Since coming over to the Giants in 2012, Angel Pagan had been exactly what they had hoped for when they acquired him from the Mets. He's been a fairly above-average starting center fielder and helped the Giants to two world series titles. 2015 has been a very different story. Like, one of the least valuable outfielders in MLB kind of different.

Here we are on August 11th, and Angel Pagan's .598 OPS has most of us wondering if there really isn't a better option (spoiler alert: there is). He's without a home run, putting together poor at bats, and showing no signs of returning to form. The story Bochy is pitching is this: Pagan is dealing with bum knees, and once (if) he manages to shake the discomfort, he believes that Pagan will rebound and start to regain his form. Even if we're to just take Bochy's word for it, here are a couple important problems with the 'don't worry it'll resolve itself' plan of attack.

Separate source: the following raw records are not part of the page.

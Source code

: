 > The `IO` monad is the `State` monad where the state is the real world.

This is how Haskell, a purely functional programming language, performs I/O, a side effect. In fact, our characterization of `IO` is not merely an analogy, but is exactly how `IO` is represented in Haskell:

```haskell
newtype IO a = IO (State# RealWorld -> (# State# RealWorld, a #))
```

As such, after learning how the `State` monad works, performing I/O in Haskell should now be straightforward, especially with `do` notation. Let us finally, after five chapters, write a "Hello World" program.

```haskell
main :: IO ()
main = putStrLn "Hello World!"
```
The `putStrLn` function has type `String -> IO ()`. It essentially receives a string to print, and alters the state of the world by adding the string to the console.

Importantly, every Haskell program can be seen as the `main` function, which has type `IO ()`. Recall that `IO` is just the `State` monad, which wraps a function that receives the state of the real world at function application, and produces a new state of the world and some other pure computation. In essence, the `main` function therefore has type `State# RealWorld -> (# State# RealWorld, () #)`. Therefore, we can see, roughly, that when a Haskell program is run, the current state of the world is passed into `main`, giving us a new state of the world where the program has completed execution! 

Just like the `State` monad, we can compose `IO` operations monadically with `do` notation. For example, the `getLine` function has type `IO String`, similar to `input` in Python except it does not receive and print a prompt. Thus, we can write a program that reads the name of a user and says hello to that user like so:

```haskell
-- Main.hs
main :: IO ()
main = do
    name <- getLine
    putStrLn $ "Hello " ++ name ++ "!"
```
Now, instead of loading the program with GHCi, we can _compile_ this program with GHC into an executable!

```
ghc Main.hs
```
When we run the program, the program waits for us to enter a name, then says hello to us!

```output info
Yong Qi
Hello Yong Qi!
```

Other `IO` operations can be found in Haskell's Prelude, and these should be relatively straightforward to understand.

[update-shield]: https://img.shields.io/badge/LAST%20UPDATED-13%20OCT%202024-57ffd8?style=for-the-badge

Pagan is still being run out there every day as the leadoff hitter. The leadoff hitter part is especially important, because he is not getting on base. Since mid-June his on base percentage has hovered around .300, which not only is not good, but it's also going down from there - currently at .290. Even if hes' going to play every day in the hopes that he recovers, there's no need to continue to use him in such a critical role.

He's playing (poorly) in pain, while there are healthier options on the bench. White shark, anyone? Everything about his game has been better than Pagan's, and yet he's played just 13 games in the leadoff spot. His slash line as the leadoff hitter? Oh, well it's .365/.441/.577. Monday's game saw Aoki lead off and Blanco bat second, and hopefully that will remain the case until Joe Panik returns.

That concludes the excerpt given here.